Whe $Y$ and $\mathbf{X}$ have a multivariate normal distribution with positive definite covariance matrix, then best linear predictor derived in the previous section is the best among all predictors of $Y$ based on $\mathbf{X}$. That is,

$$ ~E(Y \mid \mathbf{X}) = \boldsymbol{\Sigma}_{Y, \mathbf{X}}\boldsymbol{\Sigma}_\mathbf{X}^{-1} (\mathbf{X} - \boldsymbol{\mu}_\mathbf{X}) + \mu_Y $$$$ Var(Y \mid \mathbf{X}) = \sigma_Y^2 - \boldsymbol{\Sigma}_{Y, \mathbf{X}}\boldsymbol{\Sigma}_\mathbf{X}^{-1} \boldsymbol{\Sigma}_{\mathbf{X}, Y} $$Also, the conditional distribution of $Y$ given $\mathbf{X}$ is normal.

These results are extensions of those in the case where $Y$ was predicted based on just one predictor $X$. To prove them, you need some linear algebra and some patience.
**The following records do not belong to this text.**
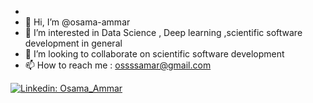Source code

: - 
- 👋 Hi, I’m @osama-ammar
- 👀 I’m interested in Data Science , Deep learning ,scientific software development in general
- 💞️ I’m looking to collaborate on scientific software development
- 📫 How to reach me : ossssamar@gmail.com


[![Linkedin: Osama_Ammar](https://img.shields.io/badge/-OsamaAmmar-blue?style=for-the-badge&logo=Linkedin&logoColor=white&link=https://www.linkedin.com/in/osama-ammar-msc-140284111/)](https://www.linkedin.com/in/osama-ammar-msc-140284111/)



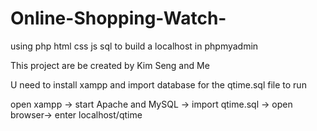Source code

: # Online-Shopping-Watch-
using php html css js sql to build a localhost in phpmyadmin


This project are be created by Kim Seng and Me

U need to install xampp and import database for the qtime.sql file to run

open xampp -> start Apache and MySQL -> import qtime.sql -> open browser-> enter localhost/qtime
We won't do the proofs here. Based on what you have seen in the case of a single predictor, it should not be hard to believe that they are true.

For some reassurance, we can simulate data from a trivariate normal distribution and see how our formula for the conditional expectation works in relation to the simulated points.

To do this, we will first set up some notation. When we say that $Y$ and $\mathbf{X}$ have a multivariate normal distribution, we are saying that the $(1+p) \times 1$ random vector $[Y, X_1, X_2, \ldots, X_p]^T$ has a bivariate normal distribution.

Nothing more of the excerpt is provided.